* _Activity_: Please retype all the records below exactly as they read.

* _Exercise material_:
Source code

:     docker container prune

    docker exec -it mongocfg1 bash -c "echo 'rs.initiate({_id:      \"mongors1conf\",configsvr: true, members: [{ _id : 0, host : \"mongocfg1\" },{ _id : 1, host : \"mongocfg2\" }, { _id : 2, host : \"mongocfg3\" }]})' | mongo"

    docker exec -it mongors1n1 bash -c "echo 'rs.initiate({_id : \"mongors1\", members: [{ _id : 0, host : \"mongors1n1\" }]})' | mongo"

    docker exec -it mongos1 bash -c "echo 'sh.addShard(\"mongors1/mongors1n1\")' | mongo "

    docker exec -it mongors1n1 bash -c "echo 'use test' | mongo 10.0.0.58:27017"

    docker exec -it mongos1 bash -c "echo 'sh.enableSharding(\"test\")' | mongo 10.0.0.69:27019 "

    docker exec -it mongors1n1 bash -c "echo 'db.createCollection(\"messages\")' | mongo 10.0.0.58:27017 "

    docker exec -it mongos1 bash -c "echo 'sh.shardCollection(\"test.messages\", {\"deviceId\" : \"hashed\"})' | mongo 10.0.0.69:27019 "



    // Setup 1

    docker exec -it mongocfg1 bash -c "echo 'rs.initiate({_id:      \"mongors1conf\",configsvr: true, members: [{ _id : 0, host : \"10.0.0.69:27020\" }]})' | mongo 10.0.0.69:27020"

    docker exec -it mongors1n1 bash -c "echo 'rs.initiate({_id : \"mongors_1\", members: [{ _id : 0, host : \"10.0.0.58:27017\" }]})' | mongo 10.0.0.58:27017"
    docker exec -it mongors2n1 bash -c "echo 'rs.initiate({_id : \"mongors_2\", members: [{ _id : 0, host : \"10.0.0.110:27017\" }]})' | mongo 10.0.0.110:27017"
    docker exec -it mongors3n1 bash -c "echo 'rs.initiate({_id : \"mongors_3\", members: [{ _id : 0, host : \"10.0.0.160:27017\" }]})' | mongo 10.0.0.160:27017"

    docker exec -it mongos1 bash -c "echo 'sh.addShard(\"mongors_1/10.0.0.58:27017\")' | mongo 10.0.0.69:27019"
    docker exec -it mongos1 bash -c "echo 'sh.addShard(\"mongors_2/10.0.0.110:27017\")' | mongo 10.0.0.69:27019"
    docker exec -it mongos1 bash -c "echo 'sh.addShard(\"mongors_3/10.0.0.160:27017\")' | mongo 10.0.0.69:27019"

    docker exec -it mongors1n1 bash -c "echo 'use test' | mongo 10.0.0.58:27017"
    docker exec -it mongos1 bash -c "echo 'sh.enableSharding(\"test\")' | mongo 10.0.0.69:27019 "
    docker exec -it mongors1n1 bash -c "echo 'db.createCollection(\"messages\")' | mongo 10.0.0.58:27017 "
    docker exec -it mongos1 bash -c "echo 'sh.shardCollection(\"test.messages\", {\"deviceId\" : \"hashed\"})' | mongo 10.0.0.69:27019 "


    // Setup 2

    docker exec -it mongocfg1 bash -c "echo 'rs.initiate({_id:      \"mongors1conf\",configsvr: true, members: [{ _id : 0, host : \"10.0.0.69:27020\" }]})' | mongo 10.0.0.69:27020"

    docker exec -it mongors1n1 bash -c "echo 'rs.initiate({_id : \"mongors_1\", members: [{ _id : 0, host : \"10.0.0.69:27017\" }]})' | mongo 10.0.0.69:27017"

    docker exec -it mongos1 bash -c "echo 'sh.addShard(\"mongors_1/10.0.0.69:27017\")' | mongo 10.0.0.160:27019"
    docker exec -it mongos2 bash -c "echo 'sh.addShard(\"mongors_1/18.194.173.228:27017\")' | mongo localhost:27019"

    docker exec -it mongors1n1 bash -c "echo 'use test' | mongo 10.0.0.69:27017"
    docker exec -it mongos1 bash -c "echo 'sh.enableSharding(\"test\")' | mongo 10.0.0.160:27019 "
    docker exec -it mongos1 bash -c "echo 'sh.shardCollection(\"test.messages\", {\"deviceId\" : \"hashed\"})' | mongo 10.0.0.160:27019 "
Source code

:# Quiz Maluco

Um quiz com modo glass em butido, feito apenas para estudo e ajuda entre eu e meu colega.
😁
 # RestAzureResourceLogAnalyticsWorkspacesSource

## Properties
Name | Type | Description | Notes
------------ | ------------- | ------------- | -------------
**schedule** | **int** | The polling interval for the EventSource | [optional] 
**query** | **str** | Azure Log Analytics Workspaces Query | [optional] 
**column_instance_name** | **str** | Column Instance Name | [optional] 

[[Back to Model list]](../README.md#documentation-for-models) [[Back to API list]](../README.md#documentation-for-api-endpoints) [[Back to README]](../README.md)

* _Result_:
Source code

:     docker container prune

    docker exec -it mongocfg1 bash -c "echo 'rs.initiate({_id:      \"mongors1conf\",configsvr: true, members: [{ _id : 0, host : \"mongocfg1\" },{ _id : 1, host : \"mongocfg2\" }, { _id : 2, host : \"mongocfg3\" }]})' | mongo"

    docker exec -it mongors1n1 bash -c "echo 'rs.initiate({_id : \"mongors1\", members: [{ _id : 0, host : \"mongors1n1\" }]})' | mongo"

    docker exec -it mongos1 bash -c "echo 'sh.addShard(\"mongors1/mongors1n1\")' | mongo "

    docker exec -it mongors1n1 bash -c "echo 'use test' | mongo 10.0.0.58:27017"

    docker exec -it mongos1 bash -c "echo 'sh.enableSharding(\"test\")' | mongo 10.0.0.69:27019 "

    docker exec -it mongors1n1 bash -c "echo 'db.createCollection(\"messages\")' | mongo 10.0.0.58:27017 "

    docker exec -it mongos1 bash -c "echo 'sh.shardCollection(\"test.messages\", {\"deviceId\" : \"hashed\"})' | mongo 10.0.0.69:27019 "



    // Setup 1

    docker exec -it mongocfg1 bash -c "echo 'rs.initiate({_id:      \"mongors1conf\",configsvr: true, members: [{ _id : 0, host : \"10.0.0.69:27020\" }]})' | mongo 10.0.0.69:27020"

    docker exec -it mongors1n1 bash -c "echo 'rs.initiate({_id : \"mongors_1\", members: [{ _id : 0, host : \"10.0.0.58:27017\" }]})' | mongo 10.0.0.58:27017"
    docker exec -it mongors2n1 bash -c "echo 'rs.initiate({_id : \"mongors_2\", members: [{ _id : 0, host : \"10.0.0.110:27017\" }]})' | mongo 10.0.0.110:27017"
    docker exec -it mongors3n1 bash -c "echo 'rs.initiate({_id : \"mongors_3\", members: [{ _id : 0, host : \"10.0.0.160:27017\" }]})' | mongo 10.0.0.160:27017"

    docker exec -it mongos1 bash -c "echo 'sh.addShard(\"mongors_1/10.0.0.58:27017\")' | mongo 10.0.0.69:27019"
    docker exec -it mongos1 bash -c "echo 'sh.addShard(\"mongors_2/10.0.0.110:27017\")' | mongo 10.0.0.69:27019"
    docker exec -it mongos1 bash -c "echo 'sh.addShard(\"mongors_3/10.0.0.160:27017\")' | mongo 10.0.0.69:27019"

    docker exec -it mongors1n1 bash -c "echo 'use test' | mongo 10.0.0.58:27017"
    docker exec -it mongos1 bash -c "echo 'sh.enableSharding(\"test\")' | mongo 10.0.0.69:27019 "
    docker exec -it mongors1n1 bash -c "echo 'db.createCollection(\"messages\")' | mongo 10.0.0.58:27017 "
    docker exec -it mongos1 bash -c "echo 'sh.shardCollection(\"test.messages\", {\"deviceId\" : \"hashed\"})' | mongo 10.0.0.69:27019 "


    // Setup 2

    docker exec -it mongocfg1 bash -c "echo 'rs.initiate({_id:      \"mongors1conf\",configsvr: true, members: [{ _id : 0, host : \"10.0.0.69:27020\" }]})' | mongo 10.0.0.69:27020"

    docker exec -it mongors1n1 bash -c "echo 'rs.initiate({_id : \"mongors_1\", members: [{ _id : 0, host : \"10.0.0.69:27017\" }]})' | mongo 10.0.0.69:27017"

    docker exec -it mongos1 bash -c "echo 'sh.addShard(\"mongors_1/10.0.0.69:27017\")' | mongo 10.0.0.160:27019"
    docker exec -it mongos2 bash -c "echo 'sh.addShard(\"mongors_1/18.194.173.228:27017\")' | mongo localhost:27019"

    docker exec -it mongors1n1 bash -c "echo 'use test' | mongo 10.0.0.69:27017"
    docker exec -it mongos1 bash -c "echo 'sh.enableSharding(\"test\")' | mongo 10.0.0.160:27019 "
    docker exec -it mongos1 bash -c "echo 'sh.shardCollection(\"test.messages\", {\"deviceId\" : \"hashed\"})' | mongo 10.0.0.160:27019 "
Source code

:# Quiz Maluco

Um quiz com modo glass em butido, feito apenas para estudo e ajuda entre eu e meu colega.
😁
 # RestAzureResourceLogAnalyticsWorkspacesSource

## Properties
Name | Type | Description | Notes
------------ | ------------- | ------------- | -------------
**schedule** | **int** | The polling interval for the EventSource | [optional] 
**query** | **str** | Azure Log Analytics Workspaces Query | [optional] 
**column_instance_name** | **str** | Column Instance Name | [optional] 

[[Back to Model list]](../README.md#documentation-for-models) [[Back to API list]](../README.md#documentation-for-api-endpoints) [[Back to README]](../README.md)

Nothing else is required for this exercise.